The message is everywhere. In films, our heroes demonstrate invulnerable perfection and flawless ability.

They crash cars at speed, climb out of the wreckage, flick off a few fragments of dust from their suit, straighten their tie and stroll away. They are fluent in whatever language is needed, never fumble in their handling of technology, and are always cool and collected. They never mistype web addresses, dial the wrong phone number or forget where they put the car keys.

Advertisements hammer home the message at a more domestic level: Everywhere we see smiling families of happy people in designer clothes enjoying cars and holidays. We ought to be perfect, we need to be a winner, and only losers mess up.

The fantasy that we can play the game of life with total success peaks at Christmas.

Many of us receive those depressing Christmas letters from friends that read like some kind of Annual Review for shareholders in which achievements are played up, disappointments are minimized and disasters are conveniently omitted. We hear at length of the writers’ successful half-marathon, the successes of their children at school, their newfound attainment of Thai cooking, the bliss of those two weeks in the Mediterranean, their delight in their new conservatory. On reading their achievements, we can only feel like life’s underachievers.

More troubling still is what we might call the Fantasy Christmas. No doubt based on an original idea by Charles Dickens, it has been boosted by innumerable bad Christmas cards, decades of syrupy films and limitless amounts of advertising. Although we recognize it as a cliché, the Fantasy Christmas is something that many of us have come to believe in and even hope for. In Fantasy Christmas, there is a large room whose walls and bookshelves are festooned with Christmas cards and decorations.

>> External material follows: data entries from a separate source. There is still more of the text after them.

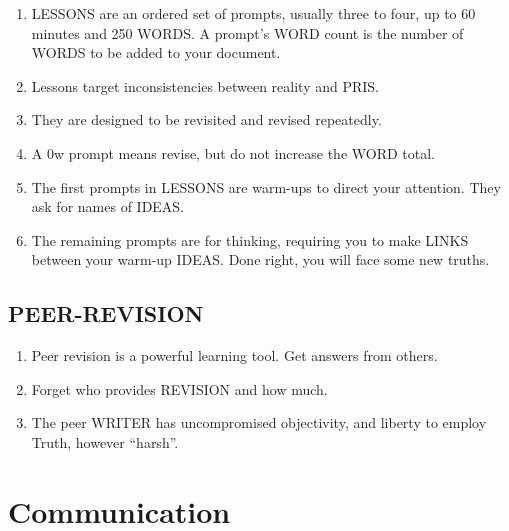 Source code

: \documentclass[
]{book}
\providecommand{\tightlist}{%
  \setlength{\itemsep}{0pt}\setlength{\parskip}{0pt}}
\begin{document}
\begin{enumerate}
\def\labelenumi{\arabic{enumi}.}
\setcounter{enumi}{32}
\tightlist
\item
  LESSONS are an ordered set of prompts, usually three to four, up to 60 minutes and 250 WORDS. A prompt's WORD count is the number of WORDS to be added to your document.
\item
  Lessons target inconsistencies between reality and PRIS.
\item
  They are designed to be revisited and revised repeatedly.
\item
  A 0w prompt means revise, but do not increase the WORD total.
\item
  The first prompts in LESSONS are warm-ups to direct your attention. They ask for names of IDEAS.
\item
  The remaining prompts are for thinking, requiring you to make LINKS between your warm-up IDEAS. Done right, you will face some new truths.
\end{enumerate}

\hypertarget{peer-revision}{%
\section{PEER-REVISION}\label{peer-revision}}

\begin{enumerate}
\def\labelenumi{\arabic{enumi}.}
\setcounter{enumi}{38}
\tightlist
\item
  Peer revision is a powerful learning tool. Get answers from others.
\item
  Forget who provides REVISION and how much.
\item
  The peer WRITER has uncompromised objectivity, and liberty to employ Truth, however ``harsh''.
\end{enumerate}

\hypertarget{communication}{%
\chapter{Communication}\label{communication}}
\end{document}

At the back of the room a fire flickers. On one side is a real Christmas tree endowed with color-coordinating decorations and twinkling lights, while on the other stands a multicolored tower of presents. Through the window we can glimpse a gentle snowscape. In the middle of the room is a table piled high with food and drink, around which an entire family sits, laughing, smiling and joking together.

Fantasy Christmas admits no possibility that anything will be less than perfect. The turkey will be cooked exactly right, everybody will like everything (including the Brussels sprouts), the dog will not chew the presents, the broadband won’t suddenly give up when we’re Skyping Auntie Mollie in Australia, and everybody will get exactly the present they wanted.

Here in the world of Fantasy Christmas, no one will snap at each other, suffer from stress, flu or have the slightest worry about how, come January, they’re going to pay for it all. And with Fantasy Christmas we know that there will be that moment late in the evening, when peace has descended, where we will be able to sink into the sofa, stare at the flames of the fire and rejoice in all that life is for us. And there we may even let our minds drift to all that we will achieve in the New Year because there, too, perfection will reign. But that’s tomorrow’s fantasy.

Unfortunately, there are serious problems with the fantasy view of Christmas. The most obvious is that to put our faith in it is to almost guarantee disappointment. The reality is inevitably going to be very different. We will probably give someone a DVD they already have, the kids will squabble, we will be endlessly reminded that it was us who forgot to buy the brandy butter, and worst and most poignant of all, there may be an empty seat at the table. Life has a habit of puncturing the balloon of perfection.